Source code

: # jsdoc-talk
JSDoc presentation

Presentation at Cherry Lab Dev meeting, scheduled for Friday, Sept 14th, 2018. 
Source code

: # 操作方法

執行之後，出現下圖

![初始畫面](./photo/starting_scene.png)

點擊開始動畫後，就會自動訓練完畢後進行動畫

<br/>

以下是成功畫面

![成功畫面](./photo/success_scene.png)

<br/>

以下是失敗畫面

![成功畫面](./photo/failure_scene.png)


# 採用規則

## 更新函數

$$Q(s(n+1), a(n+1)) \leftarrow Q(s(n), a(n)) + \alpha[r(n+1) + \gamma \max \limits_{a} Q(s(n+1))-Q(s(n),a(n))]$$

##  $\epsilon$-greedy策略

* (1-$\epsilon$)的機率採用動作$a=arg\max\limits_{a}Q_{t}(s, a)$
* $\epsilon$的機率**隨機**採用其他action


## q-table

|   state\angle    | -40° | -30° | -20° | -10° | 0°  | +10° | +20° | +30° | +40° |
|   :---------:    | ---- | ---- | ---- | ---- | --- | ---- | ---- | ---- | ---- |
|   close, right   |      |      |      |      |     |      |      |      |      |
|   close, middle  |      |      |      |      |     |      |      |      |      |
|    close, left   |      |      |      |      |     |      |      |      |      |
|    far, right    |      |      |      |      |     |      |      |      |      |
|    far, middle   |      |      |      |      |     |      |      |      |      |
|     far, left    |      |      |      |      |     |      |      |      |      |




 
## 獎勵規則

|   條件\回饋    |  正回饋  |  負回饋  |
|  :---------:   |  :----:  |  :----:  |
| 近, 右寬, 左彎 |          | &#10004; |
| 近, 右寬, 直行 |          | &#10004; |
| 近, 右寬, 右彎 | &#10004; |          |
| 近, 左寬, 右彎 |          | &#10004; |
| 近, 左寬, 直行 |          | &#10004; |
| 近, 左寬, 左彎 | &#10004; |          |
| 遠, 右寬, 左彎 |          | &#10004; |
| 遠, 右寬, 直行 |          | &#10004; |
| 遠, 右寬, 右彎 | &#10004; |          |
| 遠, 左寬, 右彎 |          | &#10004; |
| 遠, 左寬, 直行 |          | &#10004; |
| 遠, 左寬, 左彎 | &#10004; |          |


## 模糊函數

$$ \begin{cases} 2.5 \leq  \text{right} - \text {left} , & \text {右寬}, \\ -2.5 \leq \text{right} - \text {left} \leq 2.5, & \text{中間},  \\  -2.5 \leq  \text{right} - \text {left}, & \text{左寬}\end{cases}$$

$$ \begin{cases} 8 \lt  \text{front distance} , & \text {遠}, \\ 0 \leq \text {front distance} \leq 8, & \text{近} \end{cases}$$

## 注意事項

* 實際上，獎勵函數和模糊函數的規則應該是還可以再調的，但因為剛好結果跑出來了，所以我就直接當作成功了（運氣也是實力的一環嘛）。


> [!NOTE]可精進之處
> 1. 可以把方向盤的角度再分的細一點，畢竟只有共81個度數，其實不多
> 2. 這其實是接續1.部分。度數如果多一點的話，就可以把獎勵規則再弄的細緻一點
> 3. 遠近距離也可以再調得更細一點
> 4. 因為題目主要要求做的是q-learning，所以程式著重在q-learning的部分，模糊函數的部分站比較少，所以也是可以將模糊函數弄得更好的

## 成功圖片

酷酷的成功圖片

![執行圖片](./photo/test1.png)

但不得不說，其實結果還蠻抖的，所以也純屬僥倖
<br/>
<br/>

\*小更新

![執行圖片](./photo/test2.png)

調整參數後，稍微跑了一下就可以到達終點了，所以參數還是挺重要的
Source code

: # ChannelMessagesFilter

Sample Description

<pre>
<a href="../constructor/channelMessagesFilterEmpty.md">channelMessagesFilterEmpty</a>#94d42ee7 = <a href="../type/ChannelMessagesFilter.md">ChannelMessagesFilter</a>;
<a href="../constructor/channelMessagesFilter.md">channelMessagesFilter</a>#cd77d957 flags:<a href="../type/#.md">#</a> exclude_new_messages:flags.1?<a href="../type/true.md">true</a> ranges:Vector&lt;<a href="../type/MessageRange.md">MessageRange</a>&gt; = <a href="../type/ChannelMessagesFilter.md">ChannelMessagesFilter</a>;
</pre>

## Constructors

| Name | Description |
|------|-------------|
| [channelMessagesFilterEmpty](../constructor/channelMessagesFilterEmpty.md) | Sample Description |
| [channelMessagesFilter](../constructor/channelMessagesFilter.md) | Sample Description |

§

→ **Exercise**
Identify the lines of the data that contain the word "channelMessagesFilterEmpty". Copy each of them.

→ **Answer area**
<a href="../constructor/channelMessagesFilterEmpty.md">channelMessagesFilterEmpty</a>#94d42ee7 = <a href="../type/ChannelMessagesFilter.md">ChannelMessagesFilter</a>;
| [channelMessagesFilterEmpty](../constructor/channelMessagesFilterEmpty.md) | Sample Description |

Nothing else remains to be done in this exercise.